The CSV2Flora class provides a way of importing KB facts from a comma-separated values (CSV) file, e.g., one produced by Microsoft Excel, or exported from a database. Similarly the SQL2Flora class allows you to import data from a live or serialized SQL database.

Both these importers treat the data to import in the same way, and both have a constructor that takes two arguments: a default prefix, and a default namespace. These are used when generating new identifiers from the content in the data. The common behavior of the two importers is implemented in the Rows2Flora class.

The importers follow the following heuristics regarding how they create Flora content from the data in the table:

  1. The first column name specifies the class name of all the data in the table.
  2. All the other columns specify property names to use for the data in those columns.
  3. Each row in the table corresponds to one individual.
    • In the first column, the individual name is found.
    • Each of the other columns specifies a property value of the property corresponding to that column.
  4. For each cell,
    • Remove any double quotes around the value.
    • If the cell contents can be interpreted as a number, use the number value.
    • If the cell contents contains a ‘#’ character, use the value as is (i.e. it is an individual name).
    • If the cell contents can be interpreted as a currency, use the numeric value of the currency amount.
    • If the value is a date/time, treat it as a Flora \dateTime value.
    • Otherwise, use the default prefix followed by ‘#’ and the cell value.
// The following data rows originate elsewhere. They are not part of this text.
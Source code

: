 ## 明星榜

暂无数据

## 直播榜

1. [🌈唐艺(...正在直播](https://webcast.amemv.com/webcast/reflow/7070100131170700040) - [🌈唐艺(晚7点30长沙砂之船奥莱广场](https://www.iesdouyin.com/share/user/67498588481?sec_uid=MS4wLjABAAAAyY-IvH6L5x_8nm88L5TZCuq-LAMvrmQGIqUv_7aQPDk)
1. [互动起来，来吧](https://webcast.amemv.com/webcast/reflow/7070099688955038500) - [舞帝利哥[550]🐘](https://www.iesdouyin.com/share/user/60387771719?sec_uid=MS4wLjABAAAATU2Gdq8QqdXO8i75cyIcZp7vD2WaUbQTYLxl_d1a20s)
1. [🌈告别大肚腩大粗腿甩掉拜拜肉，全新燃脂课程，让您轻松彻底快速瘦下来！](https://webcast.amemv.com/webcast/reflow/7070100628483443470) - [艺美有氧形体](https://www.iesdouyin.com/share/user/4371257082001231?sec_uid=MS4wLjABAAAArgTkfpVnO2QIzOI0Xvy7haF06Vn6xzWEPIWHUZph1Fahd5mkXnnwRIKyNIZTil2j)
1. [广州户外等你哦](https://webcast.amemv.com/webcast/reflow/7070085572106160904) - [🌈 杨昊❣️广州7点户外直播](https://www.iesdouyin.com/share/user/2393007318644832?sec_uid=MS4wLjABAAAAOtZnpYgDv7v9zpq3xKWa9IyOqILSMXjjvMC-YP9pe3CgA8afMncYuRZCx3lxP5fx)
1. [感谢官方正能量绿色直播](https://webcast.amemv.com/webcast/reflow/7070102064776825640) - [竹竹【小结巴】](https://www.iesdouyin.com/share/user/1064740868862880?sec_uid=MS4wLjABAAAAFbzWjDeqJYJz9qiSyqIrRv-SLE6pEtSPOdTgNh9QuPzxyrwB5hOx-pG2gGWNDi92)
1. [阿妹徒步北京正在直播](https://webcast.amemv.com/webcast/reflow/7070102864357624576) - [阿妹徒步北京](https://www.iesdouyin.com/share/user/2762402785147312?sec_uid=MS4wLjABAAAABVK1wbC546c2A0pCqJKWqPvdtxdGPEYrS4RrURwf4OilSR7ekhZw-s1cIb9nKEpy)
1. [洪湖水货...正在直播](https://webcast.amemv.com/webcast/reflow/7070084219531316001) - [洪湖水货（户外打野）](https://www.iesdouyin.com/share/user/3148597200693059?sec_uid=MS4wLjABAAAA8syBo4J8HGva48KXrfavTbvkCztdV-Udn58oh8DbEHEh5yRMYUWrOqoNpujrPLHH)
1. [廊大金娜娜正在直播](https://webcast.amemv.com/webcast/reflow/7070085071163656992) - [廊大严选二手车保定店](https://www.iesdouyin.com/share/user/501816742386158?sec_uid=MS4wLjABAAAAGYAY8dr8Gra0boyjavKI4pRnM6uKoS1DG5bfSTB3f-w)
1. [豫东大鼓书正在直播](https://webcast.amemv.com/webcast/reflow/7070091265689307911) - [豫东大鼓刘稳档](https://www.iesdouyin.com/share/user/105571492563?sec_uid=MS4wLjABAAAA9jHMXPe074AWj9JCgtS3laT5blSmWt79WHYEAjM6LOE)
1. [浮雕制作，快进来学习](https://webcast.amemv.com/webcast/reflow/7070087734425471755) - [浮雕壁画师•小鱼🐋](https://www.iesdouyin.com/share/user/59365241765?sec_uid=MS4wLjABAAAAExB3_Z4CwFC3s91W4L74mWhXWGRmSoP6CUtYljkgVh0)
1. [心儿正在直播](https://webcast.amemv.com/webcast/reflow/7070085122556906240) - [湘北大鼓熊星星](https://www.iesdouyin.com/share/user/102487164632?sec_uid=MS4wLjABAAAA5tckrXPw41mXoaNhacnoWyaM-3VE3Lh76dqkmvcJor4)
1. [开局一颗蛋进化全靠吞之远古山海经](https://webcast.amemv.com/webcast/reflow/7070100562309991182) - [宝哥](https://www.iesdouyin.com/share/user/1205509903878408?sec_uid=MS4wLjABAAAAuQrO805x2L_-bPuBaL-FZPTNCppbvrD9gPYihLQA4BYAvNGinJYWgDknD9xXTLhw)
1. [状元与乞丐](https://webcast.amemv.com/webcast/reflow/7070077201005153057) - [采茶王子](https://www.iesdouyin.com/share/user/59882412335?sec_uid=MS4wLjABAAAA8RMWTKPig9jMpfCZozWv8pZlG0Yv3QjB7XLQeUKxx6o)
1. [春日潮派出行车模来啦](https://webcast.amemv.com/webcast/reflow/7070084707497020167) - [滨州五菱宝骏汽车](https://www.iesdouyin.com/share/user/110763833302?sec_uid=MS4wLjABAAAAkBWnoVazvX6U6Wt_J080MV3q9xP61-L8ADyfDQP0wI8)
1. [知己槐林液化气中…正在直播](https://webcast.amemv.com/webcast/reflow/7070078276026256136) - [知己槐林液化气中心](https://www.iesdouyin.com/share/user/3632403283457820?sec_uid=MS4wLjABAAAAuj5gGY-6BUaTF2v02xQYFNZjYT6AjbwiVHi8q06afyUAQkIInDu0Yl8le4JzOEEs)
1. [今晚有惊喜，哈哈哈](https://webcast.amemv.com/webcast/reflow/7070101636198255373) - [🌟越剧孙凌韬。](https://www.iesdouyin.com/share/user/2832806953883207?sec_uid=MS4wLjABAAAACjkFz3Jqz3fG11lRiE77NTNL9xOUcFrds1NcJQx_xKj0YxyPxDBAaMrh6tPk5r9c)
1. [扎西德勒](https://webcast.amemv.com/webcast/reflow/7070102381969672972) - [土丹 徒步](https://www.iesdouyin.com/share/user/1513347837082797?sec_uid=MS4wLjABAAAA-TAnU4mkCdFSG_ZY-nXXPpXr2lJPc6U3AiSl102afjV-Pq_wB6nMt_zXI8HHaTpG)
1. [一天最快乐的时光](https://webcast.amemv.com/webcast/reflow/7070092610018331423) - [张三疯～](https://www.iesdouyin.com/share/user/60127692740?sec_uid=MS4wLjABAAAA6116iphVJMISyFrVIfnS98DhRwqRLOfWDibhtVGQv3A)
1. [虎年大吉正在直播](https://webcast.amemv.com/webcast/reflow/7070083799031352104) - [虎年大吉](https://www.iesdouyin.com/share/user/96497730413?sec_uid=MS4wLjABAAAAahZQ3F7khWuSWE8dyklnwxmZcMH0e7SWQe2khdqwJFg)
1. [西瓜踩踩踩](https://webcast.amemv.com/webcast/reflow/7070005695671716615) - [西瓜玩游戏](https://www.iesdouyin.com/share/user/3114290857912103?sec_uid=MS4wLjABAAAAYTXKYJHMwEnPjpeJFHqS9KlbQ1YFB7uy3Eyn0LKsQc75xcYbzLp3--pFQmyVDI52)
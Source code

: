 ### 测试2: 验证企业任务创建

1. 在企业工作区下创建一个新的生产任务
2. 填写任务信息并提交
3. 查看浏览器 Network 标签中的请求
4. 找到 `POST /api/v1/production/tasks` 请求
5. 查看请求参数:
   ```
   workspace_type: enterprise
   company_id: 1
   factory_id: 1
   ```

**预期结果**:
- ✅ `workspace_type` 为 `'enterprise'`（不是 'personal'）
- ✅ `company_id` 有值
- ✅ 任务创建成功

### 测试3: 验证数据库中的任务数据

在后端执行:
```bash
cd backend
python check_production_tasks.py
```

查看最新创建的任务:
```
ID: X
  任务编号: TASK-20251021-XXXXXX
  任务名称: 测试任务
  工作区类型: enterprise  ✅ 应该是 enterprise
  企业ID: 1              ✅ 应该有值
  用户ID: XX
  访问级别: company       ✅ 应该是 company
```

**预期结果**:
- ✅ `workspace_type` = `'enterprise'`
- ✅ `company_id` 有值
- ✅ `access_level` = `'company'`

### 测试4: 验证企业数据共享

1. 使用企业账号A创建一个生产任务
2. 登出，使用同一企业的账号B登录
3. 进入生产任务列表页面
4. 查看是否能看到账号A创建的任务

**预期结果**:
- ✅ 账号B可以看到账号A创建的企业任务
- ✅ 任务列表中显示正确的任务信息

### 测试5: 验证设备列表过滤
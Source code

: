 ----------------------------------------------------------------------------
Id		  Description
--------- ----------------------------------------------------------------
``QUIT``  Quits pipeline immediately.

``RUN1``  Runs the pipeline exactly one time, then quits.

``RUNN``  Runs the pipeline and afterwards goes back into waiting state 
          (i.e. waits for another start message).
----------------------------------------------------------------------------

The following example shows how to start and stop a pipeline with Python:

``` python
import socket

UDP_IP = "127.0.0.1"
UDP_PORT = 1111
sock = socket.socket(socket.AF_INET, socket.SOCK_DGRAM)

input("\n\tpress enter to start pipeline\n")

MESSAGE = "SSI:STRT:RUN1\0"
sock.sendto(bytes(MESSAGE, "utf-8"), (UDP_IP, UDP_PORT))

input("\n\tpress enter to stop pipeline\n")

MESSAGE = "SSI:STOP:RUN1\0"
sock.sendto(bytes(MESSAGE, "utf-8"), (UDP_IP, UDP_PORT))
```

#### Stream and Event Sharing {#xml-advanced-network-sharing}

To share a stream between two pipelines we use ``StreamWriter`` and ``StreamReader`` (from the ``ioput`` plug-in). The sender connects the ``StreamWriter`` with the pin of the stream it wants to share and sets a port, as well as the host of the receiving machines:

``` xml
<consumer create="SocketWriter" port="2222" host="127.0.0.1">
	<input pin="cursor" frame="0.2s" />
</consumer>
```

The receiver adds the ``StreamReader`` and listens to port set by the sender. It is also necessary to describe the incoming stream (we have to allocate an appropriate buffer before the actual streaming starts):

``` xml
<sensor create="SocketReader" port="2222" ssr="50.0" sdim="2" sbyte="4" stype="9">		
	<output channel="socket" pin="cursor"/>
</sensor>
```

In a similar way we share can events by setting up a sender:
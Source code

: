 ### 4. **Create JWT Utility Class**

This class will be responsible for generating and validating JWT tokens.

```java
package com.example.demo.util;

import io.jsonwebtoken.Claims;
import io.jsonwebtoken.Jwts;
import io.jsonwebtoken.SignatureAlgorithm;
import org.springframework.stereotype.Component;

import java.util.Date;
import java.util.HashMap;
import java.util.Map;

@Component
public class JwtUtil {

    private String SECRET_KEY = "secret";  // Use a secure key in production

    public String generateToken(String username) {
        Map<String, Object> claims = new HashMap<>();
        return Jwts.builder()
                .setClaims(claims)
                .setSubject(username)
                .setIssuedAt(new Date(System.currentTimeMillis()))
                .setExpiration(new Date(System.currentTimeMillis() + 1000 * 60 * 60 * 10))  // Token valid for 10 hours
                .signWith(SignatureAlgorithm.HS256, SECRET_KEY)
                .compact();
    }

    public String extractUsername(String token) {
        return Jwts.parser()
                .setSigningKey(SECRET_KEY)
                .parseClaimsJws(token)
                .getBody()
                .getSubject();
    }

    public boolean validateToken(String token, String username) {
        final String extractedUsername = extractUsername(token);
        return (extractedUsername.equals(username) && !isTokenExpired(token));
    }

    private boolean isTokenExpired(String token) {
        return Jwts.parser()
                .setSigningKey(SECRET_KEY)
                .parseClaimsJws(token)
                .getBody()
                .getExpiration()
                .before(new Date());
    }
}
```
In addition, the CSV importer assumes that each imported file may only contains one table.

2.8.3.1. Connecting to a live SQL database

TBD by Daniel?

2.8.4. XML and JSON support

FloraTerm and QueryResult objects can be written to, and read from both XML and JSON formats.

To parse the serialized forms, use FloraXMLParser and FloraJsonParser. These both have a parseFloraTerm method. The version in the XML parser takes a DOM Element, whereas the JSON parser expects an ObjectNode (from the Jackson JSON library). As the name implies, these methods return a FloraTerm corresponding to the XML/JSON encoding. For QueryResult objects, two constructors in that class (for XML and JSON) data, respectively) are used to parse the serialized versions.

Similarly, FloraTerm and QueryResult objects can be serialized to XML/JSON using the toXml() and toJson() methods.

In addition to all this, there is also a JSON interface to the reasoner engine itself, specified in the abstract FloraJsonClient class. This is implemented by the FloraZMQClient class.